Member of the National Assembly of South Africa
- In office 6 May 2009 – 7 May 2019
- Constituency: Gauteng

Personal details
- Party: African National Congress (2014–present)
- Other party: Congress of the People (2008–14) New National Party
- Spouse: Johan Kilian (deceased)
- Profession: Politician

= Julie Kilian =

South African politician

Juliana Danielle "Julie" Kilian is a South African politician. She served as a Member of the National Assembly of South Africa for two political parties from 2009 until 2019. She represented the Congress of the People from 2009 to 2014 and the African National Congress between 2014 and 2019. Kilian was a senior member of the New National Party.

==Life and career==
Kilian was born in South Africa. She married Johan Kilian.

In 1974, Kilian became a Liaison Officer for the Department of Information. She and her husband were both senior members of the New National Party. He was the provincial leader of the party in Gauteng while she represented the NNP in the Gauteng Provincial Legislature and served as the chairperson of the legislature's education committee.

In 2008, Kilian and her husband joined the Congress of the People. She was elected to the National Assembly as one of the party's first representatives. She was a member of the portfolio committee on communications.

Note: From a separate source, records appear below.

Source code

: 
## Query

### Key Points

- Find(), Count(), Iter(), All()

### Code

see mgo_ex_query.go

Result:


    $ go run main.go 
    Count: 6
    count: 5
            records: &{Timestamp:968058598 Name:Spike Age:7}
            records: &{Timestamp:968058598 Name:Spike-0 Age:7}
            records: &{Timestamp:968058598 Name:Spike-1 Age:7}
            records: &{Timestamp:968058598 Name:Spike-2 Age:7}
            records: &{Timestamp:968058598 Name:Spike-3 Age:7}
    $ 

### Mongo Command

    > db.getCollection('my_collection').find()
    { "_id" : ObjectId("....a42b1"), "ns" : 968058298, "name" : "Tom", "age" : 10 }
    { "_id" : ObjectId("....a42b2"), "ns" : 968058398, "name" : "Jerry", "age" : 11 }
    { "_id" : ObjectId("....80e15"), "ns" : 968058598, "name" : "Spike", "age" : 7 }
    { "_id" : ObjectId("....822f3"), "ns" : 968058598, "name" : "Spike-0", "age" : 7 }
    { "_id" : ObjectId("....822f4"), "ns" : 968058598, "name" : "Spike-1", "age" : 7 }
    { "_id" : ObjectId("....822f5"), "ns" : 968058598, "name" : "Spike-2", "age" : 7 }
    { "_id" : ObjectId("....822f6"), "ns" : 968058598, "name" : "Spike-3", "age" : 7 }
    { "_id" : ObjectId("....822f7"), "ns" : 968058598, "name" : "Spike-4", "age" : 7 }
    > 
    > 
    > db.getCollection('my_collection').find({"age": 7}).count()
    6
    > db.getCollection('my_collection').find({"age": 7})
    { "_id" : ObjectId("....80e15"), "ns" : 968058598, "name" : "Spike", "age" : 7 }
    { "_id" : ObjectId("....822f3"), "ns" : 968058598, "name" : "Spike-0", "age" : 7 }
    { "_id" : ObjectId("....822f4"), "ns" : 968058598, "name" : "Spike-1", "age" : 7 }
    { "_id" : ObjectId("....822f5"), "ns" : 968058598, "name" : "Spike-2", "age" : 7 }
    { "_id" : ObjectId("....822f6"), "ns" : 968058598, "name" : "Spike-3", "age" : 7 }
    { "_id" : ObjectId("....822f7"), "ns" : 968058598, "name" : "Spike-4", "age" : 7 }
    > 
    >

Prior to the 2014 South African general election, Kilian resigned from COPE and joined the African National Congress. She was one of many parliamentarians who left COPE due to infighting. Her named placed on the ANC's election list and she returned to Parliament following the election. Her husband died in 2015.

In 2018, Kilian criticised AfriForum. She said that the lobby group does not "speak on behalf of myself and other progressive Afrikaans speakers".

Kilian left Parliament before the 2019 general election, as she was not listed as a candidate.